Yet, the key idea, which stems from the careful visualization of this access pattern, is that there is no apparent reason for why one transaction had to abort in this execution. In fact, T_2 would have executed the exact same action even if T_1 had never occurred. This leads us to the identification of structural, but semantically-irrelevant conflicts: these conflicts exist at the transactional data management level as it detected an invalid read-set; however, the high-level semantics of the data-structures, only known to the programmer (in this case, the FF developers), dictate that this conflict is benign and does not affect serializability. As a result, we created the concept of Ghost Reads, which are performed with the very same guarantees of normal, transactional reads, except that they are not added to the read-set of transactions. That means that such Ghost Reads can never cause aborts, but must be used carefully only when they cannot affect correctness.
We then exploited it within FF by carefully examining the data structures underlying each Domain Collection, and then changing them to use Ghost Reads in the right places. For sake of brevity, we will only hint on the key idea for the Ghost Linked List. For that, we resort once again to the figure. The idea of exploiting Ghost Reads here is for the Linked List implementation to traverse its contents only using Ghost Reads (instead of normal reads), thus avoiding making the transaction vulnerable to conflicts for elements in the list (that are semantically irrelevant for the method invoked). When the method reaches the desired point in the list, say because it wants to add an element, it requests the Infinispan to register the key read in the read-set: the one that defines the presence of the element, or its absence in the list).
This means that transaction T_1 traverses the first two next pointers with Ghost Reads, but then realises the second read defines the place where the new element should fit. Consequently it registers that read to make Infinispan bookkeep it in the read-set of T_1 (but not the previous reads). Concurrently, we can have T_2 seeking to remove element 20 further down the list in a similar fashion, without being subject to an abort due to the insertion of T_1. As a result, modifying the Linked-List now only implies in adding one element to the read-set, regardless of the size of the list.

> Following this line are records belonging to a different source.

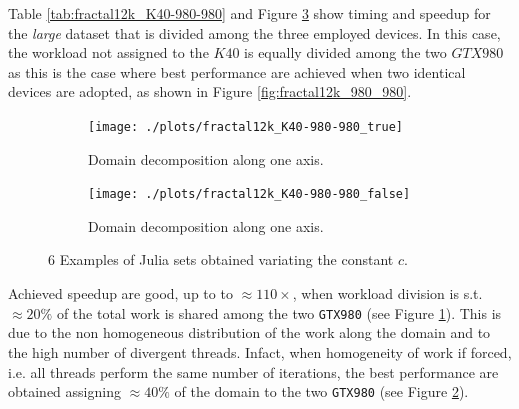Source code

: Table \ref{tab:fractal12k_K40-980-980} and Figure \ref{fig:fractal12k_K40-980-980} show timing and speedup for the \textit{large} dataset that is divided among the three employed devices. In this case, the workload not assigned to the $K40$ is equally divided among the two $GTX980$ as this is the case where best performance are achieved when two identical devices are adopted, as shown in  Figure \ref{fig:fractal12k_980_980}.
\begin{figure}
	\begin{subfigure}{1.0\textwidth}
		\caption{Domain decomposition along one axis.}
		\texttt{[image: ./plots/fractal12k\_K40-980-980\_true]}
				\label{fig:fractal12k_K40-980-980_true}
	\end{subfigure}		
	\endminipage \hfill
	\vspace{5mm}
	\begin{subfigure}{1.0\textwidth}
				\texttt{[image: ./plots/fractal12k\_K40-980-980\_false]}
		\caption{Domain decomposition along one axis.}
		\label{fig:fractal12k_K40-980-980_false}
	\end{subfigure}
	\endminipage\hfill
\caption{6 Examples of Julia sets obtained variating the constant $c$.}
	\label{fig:fractal12k_K40-980-980}

\end{figure}
Achieved speedup are good, up to to $\approx 110 \times$, when workload division is s.t. $\approx 20\%$ of the total work is shared among the two \texttt{GTX980} (see Figure \ref{fig:fractal12k_K40-980-980_true}). 
This is due to the non homogeneous distribution of the work along the domain and to the high number of divergent threads. Infact, when homogeneity of work if forced, i.e. all threads perform the same number of iterations, the best performance are obtained assigning $\approx 40\%$  of the domain  to the two \texttt{GTX980} (see Figure \ref{fig:fractal12k_K40-980-980_false}).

The underlying reasoning for this process, still using the same example, is as follows: if some concurrent transaction T_3 removed element 20, then it is important that T_2 aborts when it validates at commit-time, because it also removed it—clearly not serializable. But in such case, T_2 is always sure to abort, even with the optimization of Ghost Reads, because the element it cares about is added to the read-set through the register invocation. The key idea is that removing element 20 commutes with any other concurrent access to the Linked-List, except insertion, removal, or search for 20.
Co-location of collection’s elements
In the distributed environments it is likely that data is only partially replicated to allow for larger scalability. In such event, it makes sense that the domain objects that compose a collection are all co-located. The exception is if such collection is simply too large not to fit within the memory of one machine. Therefore we leverage the support of Locality Hints to perform automatic optimizations with regard to data locality. Namely, we ensure that all properties of a Domain Object are co-located. This design decision stems from the fact that it is very likely that this set of properties, belonging to one object, are accessed under similar circumstances.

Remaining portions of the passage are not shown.